**Extracted entries**
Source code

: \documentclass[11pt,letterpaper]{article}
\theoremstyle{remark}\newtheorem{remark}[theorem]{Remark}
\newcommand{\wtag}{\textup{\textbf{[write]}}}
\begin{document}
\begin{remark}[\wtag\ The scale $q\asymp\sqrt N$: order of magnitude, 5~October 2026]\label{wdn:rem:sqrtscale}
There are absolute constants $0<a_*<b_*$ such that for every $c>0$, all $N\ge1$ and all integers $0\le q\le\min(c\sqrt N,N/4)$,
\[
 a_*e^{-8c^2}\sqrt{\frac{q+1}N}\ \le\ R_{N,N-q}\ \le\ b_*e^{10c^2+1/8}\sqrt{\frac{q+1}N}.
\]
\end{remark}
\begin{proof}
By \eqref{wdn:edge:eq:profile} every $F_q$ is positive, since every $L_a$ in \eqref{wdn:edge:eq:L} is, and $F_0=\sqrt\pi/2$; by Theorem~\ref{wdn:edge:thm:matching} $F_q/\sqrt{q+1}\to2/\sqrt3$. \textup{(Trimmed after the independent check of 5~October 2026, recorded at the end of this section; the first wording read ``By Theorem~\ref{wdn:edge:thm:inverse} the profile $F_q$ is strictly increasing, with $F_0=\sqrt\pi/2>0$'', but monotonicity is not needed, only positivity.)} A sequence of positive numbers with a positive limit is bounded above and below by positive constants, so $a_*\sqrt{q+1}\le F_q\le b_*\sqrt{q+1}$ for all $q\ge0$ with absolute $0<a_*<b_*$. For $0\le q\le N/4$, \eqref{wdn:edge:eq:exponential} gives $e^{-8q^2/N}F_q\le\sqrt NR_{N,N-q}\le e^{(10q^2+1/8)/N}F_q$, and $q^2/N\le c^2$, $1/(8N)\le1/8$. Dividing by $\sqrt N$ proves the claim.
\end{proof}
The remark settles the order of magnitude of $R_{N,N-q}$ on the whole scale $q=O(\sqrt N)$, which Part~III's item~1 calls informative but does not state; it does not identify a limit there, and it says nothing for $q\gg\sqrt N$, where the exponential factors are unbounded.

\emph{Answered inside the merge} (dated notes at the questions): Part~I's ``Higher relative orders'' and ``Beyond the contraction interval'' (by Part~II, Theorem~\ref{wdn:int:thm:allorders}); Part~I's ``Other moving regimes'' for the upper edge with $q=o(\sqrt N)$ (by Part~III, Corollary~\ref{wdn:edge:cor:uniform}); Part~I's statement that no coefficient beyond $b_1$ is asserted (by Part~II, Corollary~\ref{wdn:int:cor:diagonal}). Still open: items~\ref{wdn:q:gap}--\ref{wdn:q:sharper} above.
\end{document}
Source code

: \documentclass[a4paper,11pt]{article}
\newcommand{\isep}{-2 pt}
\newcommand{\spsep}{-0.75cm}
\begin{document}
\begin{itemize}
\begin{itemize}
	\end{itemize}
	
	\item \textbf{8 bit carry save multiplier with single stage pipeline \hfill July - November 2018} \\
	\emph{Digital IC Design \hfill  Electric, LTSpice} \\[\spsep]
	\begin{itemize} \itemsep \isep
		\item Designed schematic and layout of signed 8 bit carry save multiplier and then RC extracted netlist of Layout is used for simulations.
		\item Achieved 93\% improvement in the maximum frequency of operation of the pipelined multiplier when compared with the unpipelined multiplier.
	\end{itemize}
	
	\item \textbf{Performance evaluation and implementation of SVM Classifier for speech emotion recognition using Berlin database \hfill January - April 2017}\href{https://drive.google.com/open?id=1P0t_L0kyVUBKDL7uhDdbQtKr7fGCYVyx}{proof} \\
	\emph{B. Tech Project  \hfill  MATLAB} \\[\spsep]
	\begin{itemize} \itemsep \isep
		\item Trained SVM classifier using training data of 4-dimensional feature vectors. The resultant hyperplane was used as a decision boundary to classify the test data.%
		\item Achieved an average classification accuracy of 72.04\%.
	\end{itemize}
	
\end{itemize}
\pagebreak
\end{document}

==

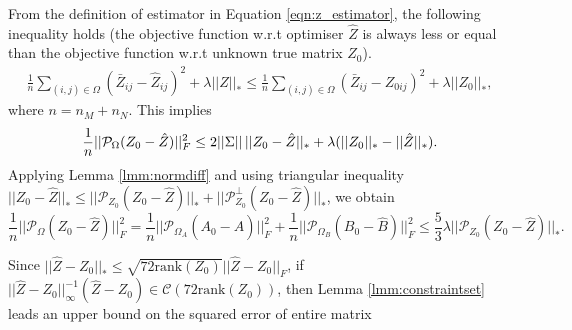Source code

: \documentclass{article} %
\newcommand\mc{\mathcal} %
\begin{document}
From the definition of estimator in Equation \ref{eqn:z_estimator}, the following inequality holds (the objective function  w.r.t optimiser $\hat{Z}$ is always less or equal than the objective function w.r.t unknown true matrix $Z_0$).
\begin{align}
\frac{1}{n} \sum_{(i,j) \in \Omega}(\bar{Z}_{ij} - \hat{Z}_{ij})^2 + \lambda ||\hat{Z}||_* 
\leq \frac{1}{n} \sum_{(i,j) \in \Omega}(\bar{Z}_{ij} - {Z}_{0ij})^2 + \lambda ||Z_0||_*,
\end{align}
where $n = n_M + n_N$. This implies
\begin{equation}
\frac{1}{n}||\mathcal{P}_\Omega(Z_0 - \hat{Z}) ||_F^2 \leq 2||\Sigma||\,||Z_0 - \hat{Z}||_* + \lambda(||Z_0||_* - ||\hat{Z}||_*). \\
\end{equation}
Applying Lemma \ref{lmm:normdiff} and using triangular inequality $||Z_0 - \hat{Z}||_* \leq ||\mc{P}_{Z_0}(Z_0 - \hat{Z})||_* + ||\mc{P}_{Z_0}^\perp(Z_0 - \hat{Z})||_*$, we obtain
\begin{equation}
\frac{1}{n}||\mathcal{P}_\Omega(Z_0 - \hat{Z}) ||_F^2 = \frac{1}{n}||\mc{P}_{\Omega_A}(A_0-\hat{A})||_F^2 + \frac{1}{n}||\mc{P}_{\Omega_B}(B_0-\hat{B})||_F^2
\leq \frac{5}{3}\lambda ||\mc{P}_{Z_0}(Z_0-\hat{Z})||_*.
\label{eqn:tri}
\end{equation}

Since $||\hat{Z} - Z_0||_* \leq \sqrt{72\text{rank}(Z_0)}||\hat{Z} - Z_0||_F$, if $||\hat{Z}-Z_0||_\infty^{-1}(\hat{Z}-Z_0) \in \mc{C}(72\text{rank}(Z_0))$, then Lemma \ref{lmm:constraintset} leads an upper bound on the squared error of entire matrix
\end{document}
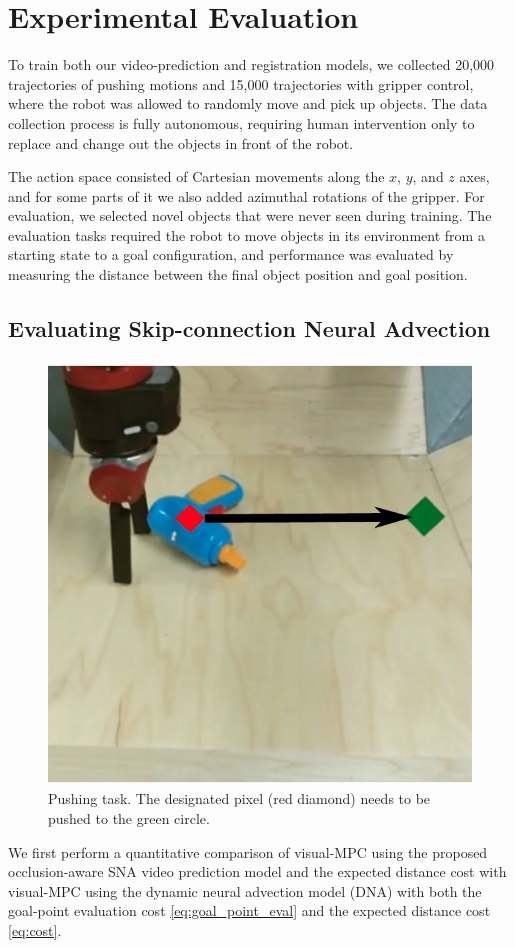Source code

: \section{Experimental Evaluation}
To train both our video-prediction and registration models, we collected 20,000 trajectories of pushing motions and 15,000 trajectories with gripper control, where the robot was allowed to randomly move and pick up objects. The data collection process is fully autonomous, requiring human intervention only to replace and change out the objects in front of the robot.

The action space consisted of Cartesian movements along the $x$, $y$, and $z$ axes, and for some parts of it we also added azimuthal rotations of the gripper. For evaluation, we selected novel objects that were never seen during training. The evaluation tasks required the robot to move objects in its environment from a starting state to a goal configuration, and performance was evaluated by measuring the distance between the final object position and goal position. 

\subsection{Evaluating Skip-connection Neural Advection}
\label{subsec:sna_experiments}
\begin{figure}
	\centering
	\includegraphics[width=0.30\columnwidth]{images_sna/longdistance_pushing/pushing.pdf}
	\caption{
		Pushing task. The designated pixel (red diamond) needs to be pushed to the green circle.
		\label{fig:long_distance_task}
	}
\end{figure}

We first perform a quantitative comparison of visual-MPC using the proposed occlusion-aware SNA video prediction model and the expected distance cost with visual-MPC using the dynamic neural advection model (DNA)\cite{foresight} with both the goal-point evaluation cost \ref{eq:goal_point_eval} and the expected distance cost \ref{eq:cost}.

**Work order**
Return, word for word, the lines of the data above from the line with "the unpipelined multiplier." through the line with "evaluation and implementation", inclusive.

**Result of this exercise**
		\item Achieved 93\% improvement in the maximum frequency of operation of the pipelined multiplier when compared with the unpipelined multiplier.
	\end{itemize}
	
	\item \textbf{Performance evaluation and implementation of SVM Classifier for speech emotion recognition using Berlin database \hfill January - April 2017}\href{https://drive.google.com/open?id=1P0t_L0kyVUBKDL7uhDdbQtKr7fGCYVyx}{proof} \\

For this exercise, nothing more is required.